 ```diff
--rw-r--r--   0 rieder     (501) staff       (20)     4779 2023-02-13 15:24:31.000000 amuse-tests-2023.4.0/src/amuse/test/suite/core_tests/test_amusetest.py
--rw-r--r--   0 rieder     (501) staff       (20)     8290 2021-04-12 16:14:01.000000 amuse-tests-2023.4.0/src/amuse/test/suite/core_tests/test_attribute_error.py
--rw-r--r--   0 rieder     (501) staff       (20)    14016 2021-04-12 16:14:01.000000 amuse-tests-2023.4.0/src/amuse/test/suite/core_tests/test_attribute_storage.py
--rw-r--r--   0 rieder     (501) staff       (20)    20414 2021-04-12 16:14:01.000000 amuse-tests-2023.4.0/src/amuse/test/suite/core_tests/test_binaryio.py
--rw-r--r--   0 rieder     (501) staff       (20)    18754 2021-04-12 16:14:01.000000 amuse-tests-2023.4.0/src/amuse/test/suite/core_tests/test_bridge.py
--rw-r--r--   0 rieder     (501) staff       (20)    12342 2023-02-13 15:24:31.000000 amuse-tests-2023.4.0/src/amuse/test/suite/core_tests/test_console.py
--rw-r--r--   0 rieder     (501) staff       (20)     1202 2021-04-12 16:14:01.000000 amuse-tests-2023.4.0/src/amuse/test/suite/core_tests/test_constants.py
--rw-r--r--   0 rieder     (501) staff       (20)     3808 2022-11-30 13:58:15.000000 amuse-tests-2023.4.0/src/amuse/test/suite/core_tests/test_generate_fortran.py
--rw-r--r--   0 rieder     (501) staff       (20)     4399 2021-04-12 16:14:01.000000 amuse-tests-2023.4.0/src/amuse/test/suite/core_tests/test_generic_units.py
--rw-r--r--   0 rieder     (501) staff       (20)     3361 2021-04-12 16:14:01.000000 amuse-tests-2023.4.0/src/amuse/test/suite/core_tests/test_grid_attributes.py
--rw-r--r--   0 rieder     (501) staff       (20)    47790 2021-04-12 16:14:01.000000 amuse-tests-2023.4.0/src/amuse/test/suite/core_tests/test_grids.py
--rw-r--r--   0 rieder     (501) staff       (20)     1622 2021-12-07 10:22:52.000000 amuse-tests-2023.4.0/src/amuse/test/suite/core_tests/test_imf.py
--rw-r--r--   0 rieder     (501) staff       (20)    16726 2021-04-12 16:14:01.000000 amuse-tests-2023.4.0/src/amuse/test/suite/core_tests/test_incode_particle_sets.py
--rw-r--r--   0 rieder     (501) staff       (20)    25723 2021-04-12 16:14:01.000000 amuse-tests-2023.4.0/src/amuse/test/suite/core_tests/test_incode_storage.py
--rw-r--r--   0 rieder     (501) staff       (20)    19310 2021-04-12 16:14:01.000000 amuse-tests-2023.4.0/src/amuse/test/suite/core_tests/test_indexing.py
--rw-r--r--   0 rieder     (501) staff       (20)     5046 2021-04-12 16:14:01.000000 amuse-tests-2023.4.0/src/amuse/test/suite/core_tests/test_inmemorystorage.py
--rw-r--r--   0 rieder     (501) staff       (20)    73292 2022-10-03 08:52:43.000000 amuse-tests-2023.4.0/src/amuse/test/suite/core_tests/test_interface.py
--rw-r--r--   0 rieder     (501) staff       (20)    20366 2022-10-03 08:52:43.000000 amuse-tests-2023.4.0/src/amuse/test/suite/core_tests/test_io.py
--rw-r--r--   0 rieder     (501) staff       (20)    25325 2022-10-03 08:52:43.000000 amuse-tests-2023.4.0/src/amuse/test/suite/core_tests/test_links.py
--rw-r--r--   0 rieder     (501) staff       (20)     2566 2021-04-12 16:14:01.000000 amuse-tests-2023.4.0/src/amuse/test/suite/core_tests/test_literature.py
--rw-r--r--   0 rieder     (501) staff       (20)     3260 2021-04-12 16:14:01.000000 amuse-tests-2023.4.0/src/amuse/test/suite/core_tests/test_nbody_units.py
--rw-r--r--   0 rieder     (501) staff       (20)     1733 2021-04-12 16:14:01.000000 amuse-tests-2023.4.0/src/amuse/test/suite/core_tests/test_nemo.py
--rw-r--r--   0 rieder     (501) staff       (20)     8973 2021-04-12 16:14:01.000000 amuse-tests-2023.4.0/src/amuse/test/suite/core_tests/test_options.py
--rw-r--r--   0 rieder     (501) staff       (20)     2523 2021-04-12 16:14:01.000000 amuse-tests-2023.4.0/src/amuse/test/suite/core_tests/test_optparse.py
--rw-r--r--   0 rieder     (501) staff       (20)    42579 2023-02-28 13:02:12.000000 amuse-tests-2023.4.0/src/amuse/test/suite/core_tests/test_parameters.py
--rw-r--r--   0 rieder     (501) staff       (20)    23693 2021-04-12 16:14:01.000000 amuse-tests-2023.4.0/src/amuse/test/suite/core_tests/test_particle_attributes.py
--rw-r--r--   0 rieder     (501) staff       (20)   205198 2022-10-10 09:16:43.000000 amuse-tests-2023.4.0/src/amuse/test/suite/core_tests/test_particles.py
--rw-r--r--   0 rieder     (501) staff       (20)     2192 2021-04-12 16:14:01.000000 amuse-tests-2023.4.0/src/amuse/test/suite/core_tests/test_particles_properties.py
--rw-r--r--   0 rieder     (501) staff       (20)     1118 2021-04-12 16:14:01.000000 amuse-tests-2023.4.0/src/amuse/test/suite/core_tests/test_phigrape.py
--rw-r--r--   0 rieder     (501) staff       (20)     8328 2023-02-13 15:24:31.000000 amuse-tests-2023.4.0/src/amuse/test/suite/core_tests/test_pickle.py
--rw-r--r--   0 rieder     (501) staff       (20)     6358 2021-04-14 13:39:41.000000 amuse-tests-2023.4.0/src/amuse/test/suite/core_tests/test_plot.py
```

^^^^

*What you should do*
Word for word, return the entire listing above.

*Response box*
 ```diff
--rw-r--r--   0 rieder     (501) staff       (20)     4779 2023-02-13 15:24:31.000000 amuse-tests-2023.4.0/src/amuse/test/suite/core_tests/test_amusetest.py
--rw-r--r--   0 rieder     (501) staff       (20)     8290 2021-04-12 16:14:01.000000 amuse-tests-2023.4.0/src/amuse/test/suite/core_tests/test_attribute_error.py
--rw-r--r--   0 rieder     (501) staff       (20)    14016 2021-04-12 16:14:01.000000 amuse-tests-2023.4.0/src/amuse/test/suite/core_tests/test_attribute_storage.py
--rw-r--r--   0 rieder     (501) staff       (20)    20414 2021-04-12 16:14:01.000000 amuse-tests-2023.4.0/src/amuse/test/suite/core_tests/test_binaryio.py
--rw-r--r--   0 rieder     (501) staff       (20)    18754 2021-04-12 16:14:01.000000 amuse-tests-2023.4.0/src/amuse/test/suite/core_tests/test_bridge.py
--rw-r--r--   0 rieder     (501) staff       (20)    12342 2023-02-13 15:24:31.000000 amuse-tests-2023.4.0/src/amuse/test/suite/core_tests/test_console.py
--rw-r--r--   0 rieder     (501) staff       (20)     1202 2021-04-12 16:14:01.000000 amuse-tests-2023.4.0/src/amuse/test/suite/core_tests/test_constants.py
--rw-r--r--   0 rieder     (501) staff       (20)     3808 2022-11-30 13:58:15.000000 amuse-tests-2023.4.0/src/amuse/test/suite/core_tests/test_generate_fortran.py
--rw-r--r--   0 rieder     (501) staff       (20)     4399 2021-04-12 16:14:01.000000 amuse-tests-2023.4.0/src/amuse/test/suite/core_tests/test_generic_units.py
--rw-r--r--   0 rieder     (501) staff       (20)     3361 2021-04-12 16:14:01.000000 amuse-tests-2023.4.0/src/amuse/test/suite/core_tests/test_grid_attributes.py
--rw-r--r--   0 rieder     (501) staff       (20)    47790 2021-04-12 16:14:01.000000 amuse-tests-2023.4.0/src/amuse/test/suite/core_tests/test_grids.py
--rw-r--r--   0 rieder     (501) staff       (20)     1622 2021-12-07 10:22:52.000000 amuse-tests-2023.4.0/src/amuse/test/suite/core_tests/test_imf.py
--rw-r--r--   0 rieder     (501) staff       (20)    16726 2021-04-12 16:14:01.000000 amuse-tests-2023.4.0/src/amuse/test/suite/core_tests/test_incode_particle_sets.py
--rw-r--r--   0 rieder     (501) staff       (20)    25723 2021-04-12 16:14:01.000000 amuse-tests-2023.4.0/src/amuse/test/suite/core_tests/test_incode_storage.py
--rw-r--r--   0 rieder     (501) staff       (20)    19310 2021-04-12 16:14:01.000000 amuse-tests-2023.4.0/src/amuse/test/suite/core_tests/test_indexing.py
--rw-r--r--   0 rieder     (501) staff       (20)     5046 2021-04-12 16:14:01.000000 amuse-tests-2023.4.0/src/amuse/test/suite/core_tests/test_inmemorystorage.py
--rw-r--r--   0 rieder     (501) staff       (20)    73292 2022-10-03 08:52:43.000000 amuse-tests-2023.4.0/src/amuse/test/suite/core_tests/test_interface.py
--rw-r--r--   0 rieder     (501) staff       (20)    20366 2022-10-03 08:52:43.000000 amuse-tests-2023.4.0/src/amuse/test/suite/core_tests/test_io.py
--rw-r--r--   0 rieder     (501) staff       (20)    25325 2022-10-03 08:52:43.000000 amuse-tests-2023.4.0/src/amuse/test/suite/core_tests/test_links.py
--rw-r--r--   0 rieder     (501) staff       (20)     2566 2021-04-12 16:14:01.000000 amuse-tests-2023.4.0/src/amuse/test/suite/core_tests/test_literature.py
--rw-r--r--   0 rieder     (501) staff       (20)     3260 2021-04-12 16:14:01.000000 amuse-tests-2023.4.0/src/amuse/test/suite/core_tests/test_nbody_units.py
--rw-r--r--   0 rieder     (501) staff       (20)     1733 2021-04-12 16:14:01.000000 amuse-tests-2023.4.0/src/amuse/test/suite/core_tests/test_nemo.py
--rw-r--r--   0 rieder     (501) staff       (20)     8973 2021-04-12 16:14:01.000000 amuse-tests-2023.4.0/src/amuse/test/suite/core_tests/test_options.py
--rw-r--r--   0 rieder     (501) staff       (20)     2523 2021-04-12 16:14:01.000000 amuse-tests-2023.4.0/src/amuse/test/suite/core_tests/test_optparse.py
--rw-r--r--   0 rieder     (501) staff       (20)    42579 2023-02-28 13:02:12.000000 amuse-tests-2023.4.0/src/amuse/test/suite/core_tests/test_parameters.py
--rw-r--r--   0 rieder     (501) staff       (20)    23693 2021-04-12 16:14:01.000000 amuse-tests-2023.4.0/src/amuse/test/suite/core_tests/test_particle_attributes.py
--rw-r--r--   0 rieder     (501) staff       (20)   205198 2022-10-10 09:16:43.000000 amuse-tests-2023.4.0/src/amuse/test/suite/core_tests/test_particles.py
--rw-r--r--   0 rieder     (501) staff       (20)     2192 2021-04-12 16:14:01.000000 amuse-tests-2023.4.0/src/amuse/test/suite/core_tests/test_particles_properties.py
--rw-r--r--   0 rieder     (501) staff       (20)     1118 2021-04-12 16:14:01.000000 amuse-tests-2023.4.0/src/amuse/test/suite/core_tests/test_phigrape.py
--rw-r--r--   0 rieder     (501) staff       (20)     8328 2023-02-13 15:24:31.000000 amuse-tests-2023.4.0/src/amuse/test/suite/core_tests/test_pickle.py
--rw-r--r--   0 rieder     (501) staff       (20)     6358 2021-04-14 13:39:41.000000 amuse-tests-2023.4.0/src/amuse/test/suite/core_tests/test_plot.py
```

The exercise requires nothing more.